Statistical analysis
We assessed the differences in the functional traits between active and passive climbing species by using t-tests. We log10-transformed the leaf area and seed mass before the analysis to meet the requirements of normality checked by quantile plots. In addition, we quantified the phylogenetic signal that indicates to what extent phenotypic expression is explained by the lineage to which a species belongs. We quantified the phylogenetic signal using the Blomberg“s K (Blomberg, 2003). We first generated a phylogenetic tree including all liana species for which we have functional trait information using the V.PhyloMaker R package (Jin & Qian, 2019). Consequently, we pruned separated phylogenies, one for each of the two main climbing mechanisms, using the original tree with all species as a base phylogeny. Subsequently, we pruned a tree for each group-trait combination independently, removing taxa for which information trait information was not available. Values of K = 1 imply that a trait shows exactly the amount of phylogenetic signal expected under a null, stochastic model of character evolution (Brownian motion evolution) (Blomberg, 2003). If K does not differ from zero, then the trait has no phylogenetic signal. The statistical significance of K was assessed via permutation tests with 1000 randomizations.

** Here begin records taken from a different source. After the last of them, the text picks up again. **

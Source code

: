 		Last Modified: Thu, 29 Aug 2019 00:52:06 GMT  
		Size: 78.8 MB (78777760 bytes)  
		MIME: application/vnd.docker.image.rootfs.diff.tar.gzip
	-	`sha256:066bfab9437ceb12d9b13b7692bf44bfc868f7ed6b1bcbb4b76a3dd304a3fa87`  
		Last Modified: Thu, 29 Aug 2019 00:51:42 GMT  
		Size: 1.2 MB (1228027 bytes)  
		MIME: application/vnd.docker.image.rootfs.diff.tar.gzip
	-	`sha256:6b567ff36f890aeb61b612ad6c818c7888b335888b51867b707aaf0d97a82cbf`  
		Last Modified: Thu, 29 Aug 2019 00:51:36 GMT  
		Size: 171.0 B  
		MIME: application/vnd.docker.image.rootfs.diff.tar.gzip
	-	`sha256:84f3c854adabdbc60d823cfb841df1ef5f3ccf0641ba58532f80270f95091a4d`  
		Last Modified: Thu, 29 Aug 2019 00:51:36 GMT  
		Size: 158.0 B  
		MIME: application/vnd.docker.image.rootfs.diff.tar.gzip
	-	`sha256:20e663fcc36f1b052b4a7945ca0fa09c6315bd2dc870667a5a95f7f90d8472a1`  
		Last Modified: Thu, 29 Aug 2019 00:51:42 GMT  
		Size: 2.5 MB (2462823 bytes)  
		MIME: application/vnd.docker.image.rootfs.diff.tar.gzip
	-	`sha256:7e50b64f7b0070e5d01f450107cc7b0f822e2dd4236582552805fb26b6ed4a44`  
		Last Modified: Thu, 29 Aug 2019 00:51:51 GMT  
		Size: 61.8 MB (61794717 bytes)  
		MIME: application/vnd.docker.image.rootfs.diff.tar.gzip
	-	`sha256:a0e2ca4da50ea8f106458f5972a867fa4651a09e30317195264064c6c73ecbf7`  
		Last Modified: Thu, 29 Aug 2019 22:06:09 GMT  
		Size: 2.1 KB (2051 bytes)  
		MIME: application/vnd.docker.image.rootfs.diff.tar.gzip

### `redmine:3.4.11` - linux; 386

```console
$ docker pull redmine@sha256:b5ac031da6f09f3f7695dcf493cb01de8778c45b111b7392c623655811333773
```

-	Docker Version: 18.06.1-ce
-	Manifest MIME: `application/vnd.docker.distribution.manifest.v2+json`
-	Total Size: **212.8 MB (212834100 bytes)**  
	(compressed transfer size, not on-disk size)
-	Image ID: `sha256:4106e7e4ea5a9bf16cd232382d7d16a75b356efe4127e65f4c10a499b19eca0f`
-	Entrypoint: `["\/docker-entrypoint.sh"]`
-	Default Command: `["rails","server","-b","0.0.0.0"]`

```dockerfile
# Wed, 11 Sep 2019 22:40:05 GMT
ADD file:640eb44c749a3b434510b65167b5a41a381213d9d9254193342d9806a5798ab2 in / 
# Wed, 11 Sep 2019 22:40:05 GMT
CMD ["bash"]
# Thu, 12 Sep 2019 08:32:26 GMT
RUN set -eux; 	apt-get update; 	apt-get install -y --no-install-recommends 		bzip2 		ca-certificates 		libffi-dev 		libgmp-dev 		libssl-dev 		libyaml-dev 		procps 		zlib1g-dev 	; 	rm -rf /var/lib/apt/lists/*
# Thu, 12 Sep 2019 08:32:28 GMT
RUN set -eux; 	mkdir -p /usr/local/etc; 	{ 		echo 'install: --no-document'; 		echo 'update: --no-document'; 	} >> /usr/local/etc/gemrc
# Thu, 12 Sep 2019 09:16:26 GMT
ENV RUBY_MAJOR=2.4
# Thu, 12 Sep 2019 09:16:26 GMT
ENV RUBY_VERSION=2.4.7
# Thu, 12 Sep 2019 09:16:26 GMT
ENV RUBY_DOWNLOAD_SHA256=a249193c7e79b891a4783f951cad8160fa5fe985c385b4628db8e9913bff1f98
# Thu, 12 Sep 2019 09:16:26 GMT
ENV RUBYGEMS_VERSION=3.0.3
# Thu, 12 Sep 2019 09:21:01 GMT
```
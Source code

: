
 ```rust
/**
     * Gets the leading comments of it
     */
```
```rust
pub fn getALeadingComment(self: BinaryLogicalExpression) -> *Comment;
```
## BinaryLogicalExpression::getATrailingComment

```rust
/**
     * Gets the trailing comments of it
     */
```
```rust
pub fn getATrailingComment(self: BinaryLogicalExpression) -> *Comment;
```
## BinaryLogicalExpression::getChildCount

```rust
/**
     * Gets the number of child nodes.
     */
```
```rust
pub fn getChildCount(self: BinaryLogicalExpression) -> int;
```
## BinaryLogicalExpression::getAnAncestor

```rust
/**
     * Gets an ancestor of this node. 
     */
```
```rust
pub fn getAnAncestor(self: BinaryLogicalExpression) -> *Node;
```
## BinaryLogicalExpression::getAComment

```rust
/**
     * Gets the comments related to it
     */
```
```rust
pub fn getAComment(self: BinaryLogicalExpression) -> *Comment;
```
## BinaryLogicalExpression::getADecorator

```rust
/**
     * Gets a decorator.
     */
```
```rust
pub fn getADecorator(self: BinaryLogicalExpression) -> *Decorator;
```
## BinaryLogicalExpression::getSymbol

The significance of the phylogenetic signal was based on the variance of phylogenetically independent contrasts relative to tip shuffling randomization implemented by the phylosignal function of thepicante package in R (Freckleton et al., 2002). The P-values were determined by comparing the variance of the standardized independent contrasts for the tip values against the randomized data.
We used piecewise structural equation modeling to examine the hypothesized relationships between abundance and richness per climbing mechanism and the climate, soil and forest structure variables (Lefcheck, 2016). One of the main advantages of the structural equation models (SEM) is that it allows partitioning the total effect of the relationship between variables into direct and indirect effects (Grace, 2006). We evaluated the generality of the model across the tropics by controlling the effect of biogeography (continent). We built the theoretical SEM (Appendix S2, Fig. S1) based on hypothesized and established relationships between environmental variables and the abundance and species richness of lianas and plants in general (Table 1). We also evaluated if the ratio of active, relative to passive, climbing species richness differed among biogeographic realms using a generalized linear model. All analyses were performed in the R environment (R Core Team 2018).